Daily photo by Gary Cosby Jr.|
Danny O'Driscoll with his painting of yellowhammers and pink camellia.
For artist, studying was for the birds
Best of Show winner says he never got lesson with brush, had much to learn about animals
By Paul Huggins
firstname.lastname@example.org · 340-2395
When Danny O'Driscoll says studying is for the birds, he means it — literally.
The winner of the Tuck Stone Best of Show Award for the Southern Wildlife Festival claims he's never had an art lesson in his life.
"It's just God-given talent," O'Driscoll said, standing in front of his acrylic painting of two yellowhammers and a pink camellia, the state bird and flower, respectively.
His booth is filled with dozens of works for which his livelihood depends, but two charcoal drawings he drew as an 8-year-old seemed to give him the most pride Friday night.
The cardinal and hummingbird were hardly the equal of his current works but they reveal the rare ability he had as a child.
"All I ever did as a kid was draw. I did it all the time. Really caused problems at school," O'Driscoll said.

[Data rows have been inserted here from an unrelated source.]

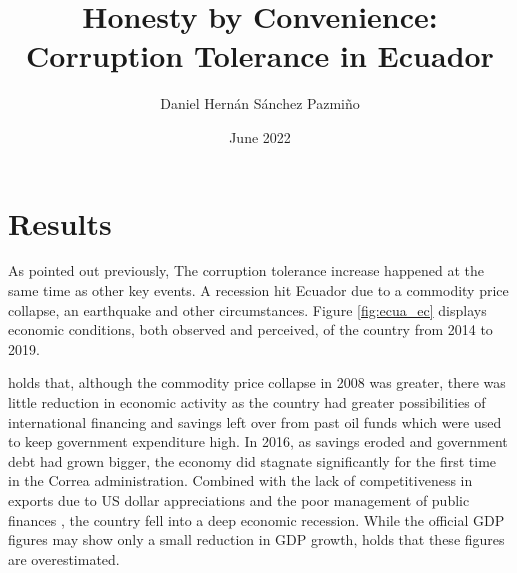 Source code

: \documentclass[12pt,a4]{article}
\title{Honesty by Convenience: Corruption Tolerance in Ecuador}
\author{Daniel Hernán Sánchez Pazmiño}
\date{June 2022}
\begin{document}


\section{Results}
\label{sec:findings}

As pointed out previously, The corruption tolerance increase happened at the same time as other key events. A recession hit Ecuador due to a commodity price collapse, an earthquake and other circumstances. Figure \ref{fig:ecua_ec} displays economic conditions, both observed and perceived, of the country from 2014 to 2019. 

\textcite{Orozco.2015} holds that, although the commodity price collapse in 2008 was greater, there was little reduction in economic activity as the country had greater possibilities of international financing and savings left over from past oil funds which were used to keep government expenditure high. In 2016, as savings eroded and government debt had grown bigger, the economy did stagnate significantly for the first time in the Correa administration. Combined with the lack of competitiveness in exports due to US dollar appreciations and the poor management of public finances \parencite{Hurtado.2018}, the country fell into a deep economic recession. While the official GDP figures may show only a small reduction in GDP growth, \textcite{Hurtado.2018} holds that these figures are overestimated.

\end{document}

But talent will only get an artist part of the way to make a living at it, he added.
Though he never studied art, he said he must study animals — their anatomy, characteristics, personality, habitat, everything that makes them tick.
"That's what really gives you a step up in this business, when you know something inside and out," he said.

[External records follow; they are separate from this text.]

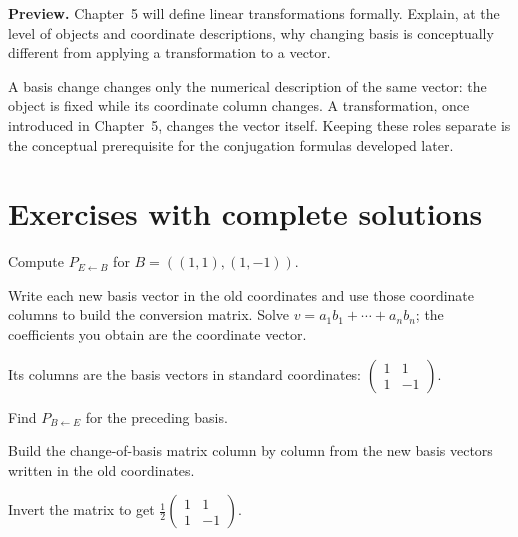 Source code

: \begin{problem}\label{prob:i04-problem-12}
\textbf{Preview.} Chapter~5 will define linear transformations formally. Explain, at the level of objects and coordinate descriptions, why changing basis is conceptually different from applying a transformation to a vector.
\end{problem}
\begin{solution}
A basis change changes only the numerical description of the same vector: the object is fixed while its coordinate column changes. A transformation, once introduced in Chapter~5, changes the vector itself. Keeping these roles separate is the conceptual prerequisite for the conjugation formulas developed later.
\end{solution}


\section{Exercises with complete solutions}

\begin{exercise}\label{exr:i04-01}
Compute $P_{E\leftarrow B}$ for $B=((1,1),(1,-1))$.
\end{exercise}
\begin{hint}
Write each new basis vector in the old coordinates and use those coordinate columns to build the conversion matrix. Solve \(v=a_1b_1+\cdots+a_nb_n\); the coefficients you obtain are the coordinate vector.
\end{hint}
\begin{solution}
Its columns are the basis vectors in standard coordinates: $\begin{pmatrix}1&1\\1&-1\end{pmatrix}$.
\end{solution}

\begin{exercise}\label{exr:i04-02}
Find $P_{B\leftarrow E}$ for the preceding basis.
\end{exercise}
\begin{hint}
Build the change-of-basis matrix column by column from the new basis vectors written in the old coordinates.
\end{hint}
\begin{solution}
Invert the matrix to get $\frac12\begin{pmatrix}1&1\\1&-1\end{pmatrix}$.
\end{solution}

Only O'Driscoll, 55, didn't open any textbooks or enter a classroom. He mostly watched the animals in zoos.
He spent five years as an artist at Riverbanks Park in Columbia, S.C., painting animals that helped educate the public on what they saw behind cages. He then spent five more at a zoo in Houston, Texas, before becoming an independent artist at 30.
He said the zoos were the best education he ever received. "I never knew anatomy before then, but I do now."
25 artists exhibiting
O'Driscoll is one of about 25 artists exhibiting at the 26th annual art show and sale at Calhoun Community College. The show continues Saturday from 10 a.m. to 5 p.m. and Sunday from 11 a.m. to 5 p.m.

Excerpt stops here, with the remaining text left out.